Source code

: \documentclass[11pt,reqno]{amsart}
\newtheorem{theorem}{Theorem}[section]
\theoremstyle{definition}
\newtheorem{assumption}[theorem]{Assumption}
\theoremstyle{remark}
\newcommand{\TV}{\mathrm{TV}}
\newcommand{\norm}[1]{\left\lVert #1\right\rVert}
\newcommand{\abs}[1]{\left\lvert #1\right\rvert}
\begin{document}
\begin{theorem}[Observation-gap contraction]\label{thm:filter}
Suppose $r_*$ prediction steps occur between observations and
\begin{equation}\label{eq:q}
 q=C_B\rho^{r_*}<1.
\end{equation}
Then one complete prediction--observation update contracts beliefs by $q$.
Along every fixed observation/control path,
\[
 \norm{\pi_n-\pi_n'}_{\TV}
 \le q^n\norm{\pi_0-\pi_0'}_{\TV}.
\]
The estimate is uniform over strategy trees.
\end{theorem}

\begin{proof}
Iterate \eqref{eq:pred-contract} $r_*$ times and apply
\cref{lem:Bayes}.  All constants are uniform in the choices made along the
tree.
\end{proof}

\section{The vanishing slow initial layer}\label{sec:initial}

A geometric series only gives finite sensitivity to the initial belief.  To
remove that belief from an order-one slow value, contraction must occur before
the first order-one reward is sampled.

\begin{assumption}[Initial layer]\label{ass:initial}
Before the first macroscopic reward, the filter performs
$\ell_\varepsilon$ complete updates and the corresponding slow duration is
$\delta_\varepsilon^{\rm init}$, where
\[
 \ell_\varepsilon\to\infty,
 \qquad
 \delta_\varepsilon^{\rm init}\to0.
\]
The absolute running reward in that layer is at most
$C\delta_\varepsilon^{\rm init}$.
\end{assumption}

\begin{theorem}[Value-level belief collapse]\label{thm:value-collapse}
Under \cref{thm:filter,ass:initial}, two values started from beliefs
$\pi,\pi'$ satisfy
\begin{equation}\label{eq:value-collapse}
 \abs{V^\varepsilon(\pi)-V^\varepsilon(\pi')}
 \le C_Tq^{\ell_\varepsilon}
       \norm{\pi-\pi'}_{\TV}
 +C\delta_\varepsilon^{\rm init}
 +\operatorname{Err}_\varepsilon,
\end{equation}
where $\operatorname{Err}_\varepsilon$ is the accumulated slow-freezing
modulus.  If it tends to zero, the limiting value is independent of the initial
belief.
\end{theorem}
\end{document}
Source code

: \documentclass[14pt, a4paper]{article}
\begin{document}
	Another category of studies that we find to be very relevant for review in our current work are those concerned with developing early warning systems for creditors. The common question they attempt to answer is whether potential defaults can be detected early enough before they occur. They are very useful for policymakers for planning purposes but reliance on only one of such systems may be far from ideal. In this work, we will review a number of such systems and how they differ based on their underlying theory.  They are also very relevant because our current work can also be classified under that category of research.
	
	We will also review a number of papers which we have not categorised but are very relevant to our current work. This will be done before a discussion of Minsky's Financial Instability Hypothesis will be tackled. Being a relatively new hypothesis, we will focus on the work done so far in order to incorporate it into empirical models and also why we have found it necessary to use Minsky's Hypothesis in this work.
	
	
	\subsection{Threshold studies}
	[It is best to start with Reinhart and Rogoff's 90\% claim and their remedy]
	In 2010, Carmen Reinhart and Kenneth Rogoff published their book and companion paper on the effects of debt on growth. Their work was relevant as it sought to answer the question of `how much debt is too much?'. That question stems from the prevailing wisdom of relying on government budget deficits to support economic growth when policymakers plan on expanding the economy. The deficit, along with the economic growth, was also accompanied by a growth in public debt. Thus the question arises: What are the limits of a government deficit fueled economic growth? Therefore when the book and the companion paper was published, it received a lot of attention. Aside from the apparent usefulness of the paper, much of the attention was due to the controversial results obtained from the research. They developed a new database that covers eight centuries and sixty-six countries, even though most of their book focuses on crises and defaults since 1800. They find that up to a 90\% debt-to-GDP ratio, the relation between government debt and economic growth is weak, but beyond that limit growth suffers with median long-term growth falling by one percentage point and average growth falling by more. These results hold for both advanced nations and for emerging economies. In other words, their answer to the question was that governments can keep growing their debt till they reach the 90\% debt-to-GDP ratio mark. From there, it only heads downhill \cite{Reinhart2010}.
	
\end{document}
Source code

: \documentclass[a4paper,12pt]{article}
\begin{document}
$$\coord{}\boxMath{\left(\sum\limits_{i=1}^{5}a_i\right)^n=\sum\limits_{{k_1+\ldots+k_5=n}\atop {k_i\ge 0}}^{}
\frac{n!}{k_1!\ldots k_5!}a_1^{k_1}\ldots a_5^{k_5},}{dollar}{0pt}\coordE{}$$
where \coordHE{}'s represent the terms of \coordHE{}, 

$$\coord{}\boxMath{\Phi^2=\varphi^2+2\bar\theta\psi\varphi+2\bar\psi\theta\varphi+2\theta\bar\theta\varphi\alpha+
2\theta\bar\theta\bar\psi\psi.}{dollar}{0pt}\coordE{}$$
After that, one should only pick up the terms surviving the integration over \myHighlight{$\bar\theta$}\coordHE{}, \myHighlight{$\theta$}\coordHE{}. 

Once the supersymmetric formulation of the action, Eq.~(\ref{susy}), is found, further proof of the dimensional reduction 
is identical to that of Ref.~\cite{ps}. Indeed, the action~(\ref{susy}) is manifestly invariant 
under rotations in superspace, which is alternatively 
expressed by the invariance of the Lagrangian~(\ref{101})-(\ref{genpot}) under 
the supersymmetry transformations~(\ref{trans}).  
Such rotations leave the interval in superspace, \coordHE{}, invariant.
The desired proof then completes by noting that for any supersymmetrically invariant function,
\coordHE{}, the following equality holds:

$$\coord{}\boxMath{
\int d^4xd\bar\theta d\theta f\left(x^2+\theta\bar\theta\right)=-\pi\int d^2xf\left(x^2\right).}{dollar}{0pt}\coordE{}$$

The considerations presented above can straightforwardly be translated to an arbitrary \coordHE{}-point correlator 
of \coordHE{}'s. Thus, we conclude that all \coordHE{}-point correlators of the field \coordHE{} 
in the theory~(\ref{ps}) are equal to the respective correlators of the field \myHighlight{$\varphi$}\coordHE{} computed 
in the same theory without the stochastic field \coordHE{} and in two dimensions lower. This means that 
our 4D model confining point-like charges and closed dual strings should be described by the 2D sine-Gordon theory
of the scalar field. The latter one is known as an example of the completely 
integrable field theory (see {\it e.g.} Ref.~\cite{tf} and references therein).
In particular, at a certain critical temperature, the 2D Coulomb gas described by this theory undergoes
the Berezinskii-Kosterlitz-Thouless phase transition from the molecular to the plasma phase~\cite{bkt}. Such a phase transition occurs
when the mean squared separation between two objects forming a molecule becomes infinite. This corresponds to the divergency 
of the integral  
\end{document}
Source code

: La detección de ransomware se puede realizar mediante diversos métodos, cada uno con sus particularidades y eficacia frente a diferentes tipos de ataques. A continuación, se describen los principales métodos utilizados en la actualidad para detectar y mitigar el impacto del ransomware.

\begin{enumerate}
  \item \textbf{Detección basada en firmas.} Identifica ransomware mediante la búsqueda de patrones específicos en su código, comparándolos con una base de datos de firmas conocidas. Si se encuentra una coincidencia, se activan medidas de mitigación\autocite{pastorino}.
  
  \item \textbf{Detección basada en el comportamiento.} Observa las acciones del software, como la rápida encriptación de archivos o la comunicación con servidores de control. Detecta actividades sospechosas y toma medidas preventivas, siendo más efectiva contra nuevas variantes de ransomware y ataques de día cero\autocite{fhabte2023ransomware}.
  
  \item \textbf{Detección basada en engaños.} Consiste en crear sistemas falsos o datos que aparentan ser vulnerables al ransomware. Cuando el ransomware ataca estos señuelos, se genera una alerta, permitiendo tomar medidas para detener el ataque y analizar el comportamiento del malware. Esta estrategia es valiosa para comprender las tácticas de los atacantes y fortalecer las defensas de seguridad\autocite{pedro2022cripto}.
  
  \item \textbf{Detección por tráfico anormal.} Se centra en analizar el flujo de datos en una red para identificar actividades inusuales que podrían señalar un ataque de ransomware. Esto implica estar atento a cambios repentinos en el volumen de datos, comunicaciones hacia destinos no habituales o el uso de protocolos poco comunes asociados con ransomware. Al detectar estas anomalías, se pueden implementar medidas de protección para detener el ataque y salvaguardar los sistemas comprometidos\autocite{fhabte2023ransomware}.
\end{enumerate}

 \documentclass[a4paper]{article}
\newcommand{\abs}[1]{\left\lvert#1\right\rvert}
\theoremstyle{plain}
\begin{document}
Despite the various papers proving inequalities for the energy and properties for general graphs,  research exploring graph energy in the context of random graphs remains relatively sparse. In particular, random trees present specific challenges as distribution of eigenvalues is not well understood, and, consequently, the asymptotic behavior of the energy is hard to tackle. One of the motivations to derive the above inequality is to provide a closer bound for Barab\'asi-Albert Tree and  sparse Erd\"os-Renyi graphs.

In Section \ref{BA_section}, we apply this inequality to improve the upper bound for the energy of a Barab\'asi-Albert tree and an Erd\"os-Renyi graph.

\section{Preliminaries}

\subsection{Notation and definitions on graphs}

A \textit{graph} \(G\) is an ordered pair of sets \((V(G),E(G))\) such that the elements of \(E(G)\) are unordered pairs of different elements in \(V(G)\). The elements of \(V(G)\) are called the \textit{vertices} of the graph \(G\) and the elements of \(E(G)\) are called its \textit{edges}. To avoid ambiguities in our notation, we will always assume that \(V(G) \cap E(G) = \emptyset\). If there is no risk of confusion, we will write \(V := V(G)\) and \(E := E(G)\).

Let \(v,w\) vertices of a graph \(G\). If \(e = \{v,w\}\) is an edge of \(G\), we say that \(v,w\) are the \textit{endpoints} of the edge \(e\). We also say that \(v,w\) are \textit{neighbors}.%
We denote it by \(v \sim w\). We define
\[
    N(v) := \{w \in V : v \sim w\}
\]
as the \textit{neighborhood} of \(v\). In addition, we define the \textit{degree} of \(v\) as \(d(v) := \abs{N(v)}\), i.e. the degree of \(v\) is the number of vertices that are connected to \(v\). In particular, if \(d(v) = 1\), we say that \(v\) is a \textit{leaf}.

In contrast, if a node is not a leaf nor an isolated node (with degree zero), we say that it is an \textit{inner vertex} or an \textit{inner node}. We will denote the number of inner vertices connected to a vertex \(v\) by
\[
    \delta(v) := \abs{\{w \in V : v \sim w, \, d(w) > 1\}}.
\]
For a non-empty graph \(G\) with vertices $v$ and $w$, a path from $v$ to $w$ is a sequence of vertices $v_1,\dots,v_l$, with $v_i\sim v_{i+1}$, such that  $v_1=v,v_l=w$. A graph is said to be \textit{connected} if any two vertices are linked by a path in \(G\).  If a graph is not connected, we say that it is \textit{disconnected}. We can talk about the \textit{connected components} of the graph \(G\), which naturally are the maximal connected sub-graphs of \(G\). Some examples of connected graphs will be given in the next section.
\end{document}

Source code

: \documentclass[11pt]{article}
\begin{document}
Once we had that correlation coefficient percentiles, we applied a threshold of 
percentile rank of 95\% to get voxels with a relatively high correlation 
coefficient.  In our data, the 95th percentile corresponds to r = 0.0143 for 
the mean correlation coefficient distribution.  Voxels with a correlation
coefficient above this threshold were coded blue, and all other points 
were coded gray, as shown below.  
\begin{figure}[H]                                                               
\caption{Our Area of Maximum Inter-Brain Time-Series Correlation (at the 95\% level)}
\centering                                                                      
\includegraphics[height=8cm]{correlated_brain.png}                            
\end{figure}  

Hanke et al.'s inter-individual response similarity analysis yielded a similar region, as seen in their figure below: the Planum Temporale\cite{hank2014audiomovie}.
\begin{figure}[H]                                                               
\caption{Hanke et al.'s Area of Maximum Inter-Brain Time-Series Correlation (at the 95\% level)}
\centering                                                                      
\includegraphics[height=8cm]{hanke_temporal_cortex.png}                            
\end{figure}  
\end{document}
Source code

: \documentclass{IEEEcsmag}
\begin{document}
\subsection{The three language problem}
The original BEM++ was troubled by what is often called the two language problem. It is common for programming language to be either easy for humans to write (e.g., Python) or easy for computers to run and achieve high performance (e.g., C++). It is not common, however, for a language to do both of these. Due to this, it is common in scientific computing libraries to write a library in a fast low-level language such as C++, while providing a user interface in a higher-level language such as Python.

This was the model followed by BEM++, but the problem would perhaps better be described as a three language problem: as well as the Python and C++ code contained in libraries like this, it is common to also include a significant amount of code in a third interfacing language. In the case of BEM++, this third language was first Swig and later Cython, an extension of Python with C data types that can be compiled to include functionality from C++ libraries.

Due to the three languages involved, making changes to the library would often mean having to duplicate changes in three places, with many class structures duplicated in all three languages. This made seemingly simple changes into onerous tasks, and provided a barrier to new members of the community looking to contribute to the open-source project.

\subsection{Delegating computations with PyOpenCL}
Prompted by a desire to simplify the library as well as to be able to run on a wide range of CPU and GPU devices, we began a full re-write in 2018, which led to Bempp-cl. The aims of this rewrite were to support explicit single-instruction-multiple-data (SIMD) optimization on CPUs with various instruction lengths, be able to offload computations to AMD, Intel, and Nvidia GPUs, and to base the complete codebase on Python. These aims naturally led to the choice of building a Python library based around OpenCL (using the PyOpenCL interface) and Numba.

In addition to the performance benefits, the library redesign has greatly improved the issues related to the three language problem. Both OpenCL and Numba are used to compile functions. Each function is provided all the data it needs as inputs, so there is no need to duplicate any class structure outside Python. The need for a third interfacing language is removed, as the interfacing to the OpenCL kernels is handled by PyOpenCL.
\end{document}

──────────

Using the material above, gather every line that includes "contraction".

* [Answer area]
\begin{theorem}[Observation-gap contraction]\label{thm:filter}
remove that belief from an order-one slow value, contraction must occur before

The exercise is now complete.